Renewal


Renewal


I jump at the knock on the door. I know who it is even before I look through the peephole, but I still find myself unprepared for this. I open the door.

Michael's standing outside the door, in something other than his usual black ensemble. His white shirt and blue jeans surprise me. I don't know why...he's a chameleon. No matter what the job, he can become whatever the part requires. I guess he feels he'll need the element of surprise tonight. Looking at him, it doesn't seem possible. He doesn't LOOK like a killer. But, I guess, neither do I. I must look like the world's biggest sucker. I probably have the word "idiot" stamped on my forehead in bright red ink. He's coming over to ask for my forgiveness. How many times has he done this before? Once, twice...I've lost count of the number of times that he had betrayed me. I've always forgiven him. I've blamed everybody but him. The Section, myself, anything, everything. Everything but him. Surely it could never have been HIS fault. How easy I must have made it! All he had to do was look into my eyes, and I was lost. I thought that I'd hidden my feelings, that I presented only what I wanted him to see, but now I realize how completely wrong I was. Madeline, Operations, and Walter - even Birkoff - knew. I was probably the only person who DIDN'T know how strong my feelings were for him.

Now, he's standing at my door. Staring into my eyes, looking at me as though he would do anything for me. How I craved that look mere days ago! His face, his slightly hunched shoulders, his tentative smile, they all show me that he wants my forgiveness. I look, and suddenly I realize...Michael doesn't exist. The Michael I loved was never real, any more than Santa Claus, or an honest politician. He was just another character created this Section One operative. He was a blend of strength and vulnerability, confidence and insecurity, designed to appeal to my mind and my heart. Knowing this, his visit takes on a new significance. No longer do I dread his presence...now, I take control of things. I hold the cards. He wants something from me. My forgiveness. And now I know that forgiveness is something he's not going to get from me.

In the seconds that it has taken me to reach this conclusion, Michael's discomfort has made itself known to me. He looks down at his feet, shifts his weight from side to side, and stops only when he glances up and catches me watching him. Our usual roles are reversed; now he's trying to figure out what's going on in my head and, for once, my emotions aren't reflected on my face. I allow him a few more seconds of uneasiness, then I speak.

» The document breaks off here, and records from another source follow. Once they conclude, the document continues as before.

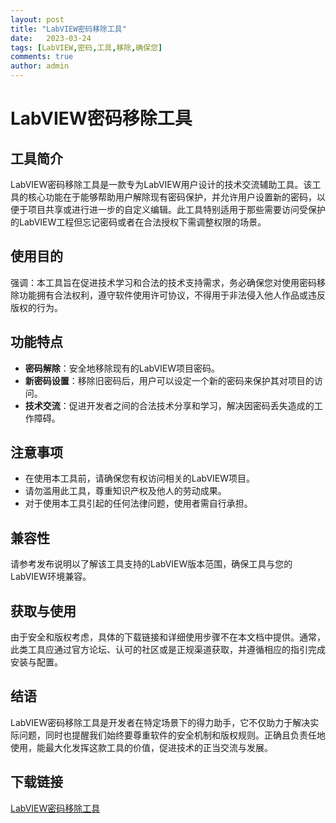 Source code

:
 ```yaml
---
layout: post
title: "LabVIEW密码移除工具"
date:   2023-03-24
tags: [LabVIEW,密码,工具,移除,确保您]
comments: true
author: admin
---
```

# LabVIEW密码移除工具

## 工具简介
LabVIEW密码移除工具是一款专为LabVIEW用户设计的技术交流辅助工具。该工具的核心功能在于能够帮助用户解除现有密码保护，并允许用户设置新的密码，以便于项目共享或进行进一步的自定义编辑。此工具特别适用于那些需要访问受保护的LabVIEW工程但忘记密码或者在合法授权下需调整权限的场景。

## 使用目的
强调：本工具旨在促进技术学习和合法的技术支持需求，务必确保您对使用密码移除功能拥有合法权利，遵守软件使用许可协议，不得用于非法侵入他人作品或违反版权的行为。

## 功能特点
- **密码解除**：安全地移除现有的LabVIEW项目密码。
- **新密码设置**：移除旧密码后，用户可以设定一个新的密码来保护其对项目的访问。
- **技术交流**：促进开发者之间的合法技术分享和学习，解决因密码丢失造成的工作障碍。

## 注意事项
- 在使用本工具前，请确保您有权访问相关的LabVIEW项目。
- 请勿滥用此工具，尊重知识产权及他人的劳动成果。
- 对于使用本工具引起的任何法律问题，使用者需自行承担。

## 兼容性
请参考发布说明以了解该工具支持的LabVIEW版本范围，确保工具与您的LabVIEW环境兼容。

## 获取与使用
由于安全和版权考虑，具体的下载链接和详细使用步骤不在本文档中提供。通常，此类工具应通过官方论坛、认可的社区或是正规渠道获取，并遵循相应的指引完成安装与配置。

## 结语
LabVIEW密码移除工具是开发者在特定场景下的得力助手，它不仅助力于解决实际问题，同时也提醒我们始终要尊重软件的安全机制和版权规则。正确且负责任地使用，能最大化发挥这款工具的价值，促进技术的正当交流与发展。

## 下载链接

[LabVIEW密码移除工具](https://pan.quark.cn/s/7aee5e27f4c4)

"Michael, it nice to see you," I say. He looks up sharply, trying to determine exactly how I meant that. I give him one of Madeline's small, reassuring smiles and continue, "is there some particular reason you're here?" I silently commend myself on the steadiness of my voice, the complete lack of nervousness.

"Nikita," he begins, looking for any sign of forgiveness or understanding on my face. Seeing none, he resumes speaking. "I'm sorry for using you, hurting you."

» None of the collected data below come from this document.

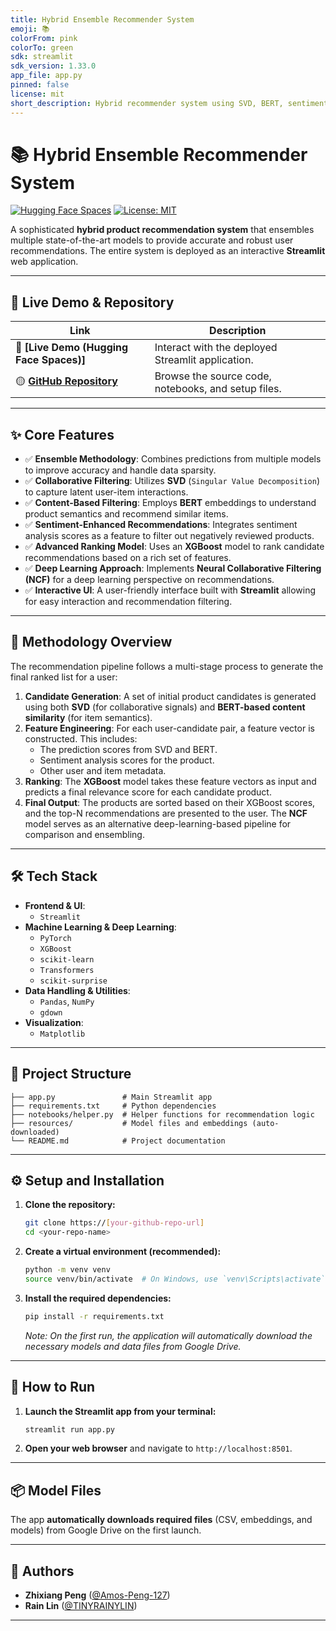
 ```yaml
---
title: Hybrid Ensemble Recommender System
emoji: 📚
colorFrom: pink
colorTo: green
sdk: streamlit
sdk_version: 1.33.0
app_file: app.py
pinned: false
license: mit
short_description: Hybrid recommender system using SVD, BERT, sentiment analysis, XGBoost, NCF.
---
```


# 📚 Hybrid Ensemble Recommender System

[![Hugging Face Spaces](https://img.shields.io/badge/%F0%9F%A4%97%20Hugging%20Face-Spaces-blue)](https://huggingface.co/spaces/ZPENG127/Hybrid-Ensemble-Recommender-System)
[![License: MIT](https://img.shields.io/badge/License-MIT-yellow.svg)](https://opensource.org/licenses/MIT)

A sophisticated **hybrid product recommendation system** that ensembles multiple state-of-the-art models to provide accurate and robust user recommendations. The entire system is deployed as an interactive **Streamlit** web application.

---

## 🚀 Live Demo & Repository

| Link                                                                                            | Description                                         |
| ----------------------------------------------------------------------------------------------- | --------------------------------------------------- |
| 🔴 **[Live Demo (Hugging Face Spaces)]**                                                        | Interact with the deployed Streamlit application.   |
| 🟡 **[GitHub Repository](https://github.com/Amos-Peng-127/Hybrid-Ensemble-Recommender-System)** | Browse the source code, notebooks, and setup files. |

---

## ✨ Core Features

- ✅ **Ensemble Methodology**: Combines predictions from multiple models to improve accuracy and handle data sparsity.
- ✅ **Collaborative Filtering**: Utilizes **SVD** (`Singular Value Decomposition`) to capture latent user-item interactions.
- ✅ **Content-Based Filtering**: Employs **BERT** embeddings to understand product semantics and recommend similar items.
- ✅ **Sentiment-Enhanced Recommendations**: Integrates sentiment analysis scores as a feature to filter out negatively reviewed products.
- ✅ **Advanced Ranking Model**: Uses an **XGBoost** model to rank candidate recommendations based on a rich set of features.
- ✅ **Deep Learning Approach**: Implements **Neural Collaborative Filtering (NCF)** for a deep learning perspective on recommendations.
- ✅ **Interactive UI**: A user-friendly interface built with **Streamlit** allowing for easy interaction and recommendation filtering.

---

## 🧠 Methodology Overview

The recommendation pipeline follows a multi-stage process to generate the final ranked list for a user:

1.  **Candidate Generation**: A set of initial product candidates is generated using both **SVD** (for collaborative signals) and **BERT-based content similarity** (for item semantics).
2.  **Feature Engineering**: For each user-candidate pair, a feature vector is constructed. This includes:
    - The prediction scores from SVD and BERT.
    - Sentiment analysis scores for the product.
    - Other user and item metadata.
3.  **Ranking**: The **XGBoost** model takes these feature vectors as input and predicts a final relevance score for each candidate product.
4.  **Final Output**: The products are sorted based on their XGBoost scores, and the top-N recommendations are presented to the user. The **NCF** model serves as an alternative deep-learning-based pipeline for comparison and ensembling.

---

## 🛠 Tech Stack

- **Frontend & UI**:
  - `Streamlit`
- **Machine Learning & Deep Learning**:
  - `PyTorch`
  - `XGBoost`
  - `scikit-learn`
  - `Transformers`
  - `scikit-surprise`
- **Data Handling & Utilities**:
  - `Pandas`, `NumPy`
  - `gdown`
- **Visualization**:
  - `Matplotlib`

---

## 📂 Project Structure

```
├── app.py               # Main Streamlit app
├── requirements.txt     # Python dependencies
├── notebooks/helper.py  # Helper functions for recommendation logic
├── resources/           # Model files and embeddings (auto-downloaded)
└── README.md            # Project documentation
```

---

## ⚙️ Setup and Installation

1.  **Clone the repository:**

    ```bash
    git clone https://[your-github-repo-url]
    cd <your-repo-name>
    ```

2.  **Create a virtual environment (recommended):**

    ```bash
    python -m venv venv
    source venv/bin/activate  # On Windows, use `venv\Scripts\activate`
    ```

3.  **Install the required dependencies:**
    ```bash
    pip install -r requirements.txt
    ```
    _Note: On the first run, the application will automatically download the necessary models and data files from Google Drive._

---

## 🚀 How to Run

1.  **Launch the Streamlit app from your terminal:**

    ```bash
    streamlit run app.py
    ```

2.  **Open your web browser** and navigate to `http://localhost:8501`.

---

## 📦 Model Files

The app **automatically downloads required files** (CSV, embeddings, and models) from Google Drive on the first launch.

---

## 👥 Authors

- **Zhixiang Peng** ([@Amos-Peng-127](https://github.com/Amos-Peng-127))
- **Rain Lin** ([@TINYRAINYLIN](https://github.com/TINYRAINYLIN))

---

"Oh, Michael, don't worry about it. I've already forgotten it. I understand that you were just doing what you had to do in order to save the Section. I would have done the same in your place." I say this in my most serious voice, even as I struggle with laughter. He has to know by now that something is wrong. I've never made this easy for him. I've always argued, yelled, or refused to listen. He knows me well enough not to credit my behavior to a sudden maturity, or respect for Section policies. His disbelief at my statement is obvious, as his mouth goes slack for a moment. I've surprised him. Good!

"Are you sur-" I cut him off.

"Of course, Michael." I look at my watch and feign surprise. "If you don't mind, I'm expecting company in a few minutes. Thanks for coming over." I can't keep the mocking tone out of my voice. He looks up, but finds nothing in my face that betrays my glee. Madeline would be proud.

"Goodnight, Kita," he says, as I escort him to the door, using the diminutive of my name he'd used so many times before.

"Goodbye, Michael," I say, emphasizing the first word. I shut the door behind him and savor the moment.